→ **WHAT THE TASK REQUIRES**
Would you transcribe all of the data exactly, down to the last character?

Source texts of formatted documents
/---

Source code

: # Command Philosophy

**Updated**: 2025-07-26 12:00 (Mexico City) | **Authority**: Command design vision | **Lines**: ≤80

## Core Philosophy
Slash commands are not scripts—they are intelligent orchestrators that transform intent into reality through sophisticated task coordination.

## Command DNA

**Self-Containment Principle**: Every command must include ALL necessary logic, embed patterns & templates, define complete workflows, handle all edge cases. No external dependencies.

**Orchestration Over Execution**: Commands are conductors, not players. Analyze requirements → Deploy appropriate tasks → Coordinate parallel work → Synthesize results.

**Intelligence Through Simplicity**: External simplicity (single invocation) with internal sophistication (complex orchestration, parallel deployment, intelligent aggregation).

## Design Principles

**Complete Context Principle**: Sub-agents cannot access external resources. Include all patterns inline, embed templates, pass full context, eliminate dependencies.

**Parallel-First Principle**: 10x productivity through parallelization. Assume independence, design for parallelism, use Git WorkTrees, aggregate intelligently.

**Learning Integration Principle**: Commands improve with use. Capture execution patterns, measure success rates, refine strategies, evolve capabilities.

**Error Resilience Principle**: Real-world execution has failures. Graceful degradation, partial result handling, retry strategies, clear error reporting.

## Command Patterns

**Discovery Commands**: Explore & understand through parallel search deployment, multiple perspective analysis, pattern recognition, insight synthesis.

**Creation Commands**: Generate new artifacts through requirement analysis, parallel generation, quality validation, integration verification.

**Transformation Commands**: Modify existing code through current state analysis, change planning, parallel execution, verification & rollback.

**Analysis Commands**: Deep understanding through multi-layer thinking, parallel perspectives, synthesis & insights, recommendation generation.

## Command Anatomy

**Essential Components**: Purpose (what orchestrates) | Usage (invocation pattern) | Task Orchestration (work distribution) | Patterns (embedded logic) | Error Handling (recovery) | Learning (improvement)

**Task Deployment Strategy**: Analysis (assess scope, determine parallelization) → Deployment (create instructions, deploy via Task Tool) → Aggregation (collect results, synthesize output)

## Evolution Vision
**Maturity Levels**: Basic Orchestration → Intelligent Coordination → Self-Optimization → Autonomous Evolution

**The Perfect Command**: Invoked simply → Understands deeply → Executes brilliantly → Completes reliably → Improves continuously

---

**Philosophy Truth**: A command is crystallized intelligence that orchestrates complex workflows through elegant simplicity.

\---

→ **REPLY**
Source code

: # Command Philosophy

**Updated**: 2025-07-26 12:00 (Mexico City) | **Authority**: Command design vision | **Lines**: ≤80

## Core Philosophy
Slash commands are not scripts—they are intelligent orchestrators that transform intent into reality through sophisticated task coordination.

## Command DNA

**Self-Containment Principle**: Every command must include ALL necessary logic, embed patterns & templates, define complete workflows, handle all edge cases. No external dependencies.

**Orchestration Over Execution**: Commands are conductors, not players. Analyze requirements → Deploy appropriate tasks → Coordinate parallel work → Synthesize results.

**Intelligence Through Simplicity**: External simplicity (single invocation) with internal sophistication (complex orchestration, parallel deployment, intelligent aggregation).

## Design Principles

**Complete Context Principle**: Sub-agents cannot access external resources. Include all patterns inline, embed templates, pass full context, eliminate dependencies.

**Parallel-First Principle**: 10x productivity through parallelization. Assume independence, design for parallelism, use Git WorkTrees, aggregate intelligently.

**Learning Integration Principle**: Commands improve with use. Capture execution patterns, measure success rates, refine strategies, evolve capabilities.

**Error Resilience Principle**: Real-world execution has failures. Graceful degradation, partial result handling, retry strategies, clear error reporting.

## Command Patterns

**Discovery Commands**: Explore & understand through parallel search deployment, multiple perspective analysis, pattern recognition, insight synthesis.

**Creation Commands**: Generate new artifacts through requirement analysis, parallel generation, quality validation, integration verification.

**Transformation Commands**: Modify existing code through current state analysis, change planning, parallel execution, verification & rollback.

**Analysis Commands**: Deep understanding through multi-layer thinking, parallel perspectives, synthesis & insights, recommendation generation.

## Command Anatomy

**Essential Components**: Purpose (what orchestrates) | Usage (invocation pattern) | Task Orchestration (work distribution) | Patterns (embedded logic) | Error Handling (recovery) | Learning (improvement)

**Task Deployment Strategy**: Analysis (assess scope, determine parallelization) → Deployment (create instructions, deploy via Task Tool) → Aggregation (collect results, synthesize output)

## Evolution Vision
**Maturity Levels**: Basic Orchestration → Intelligent Coordination → Self-Optimization → Autonomous Evolution

**The Perfect Command**: Invoked simply → Understands deeply → Executes brilliantly → Completes reliably → Improves continuously

---

**Philosophy Truth**: A command is crystallized intelligence that orchestrates complex workflows through elegant simplicity.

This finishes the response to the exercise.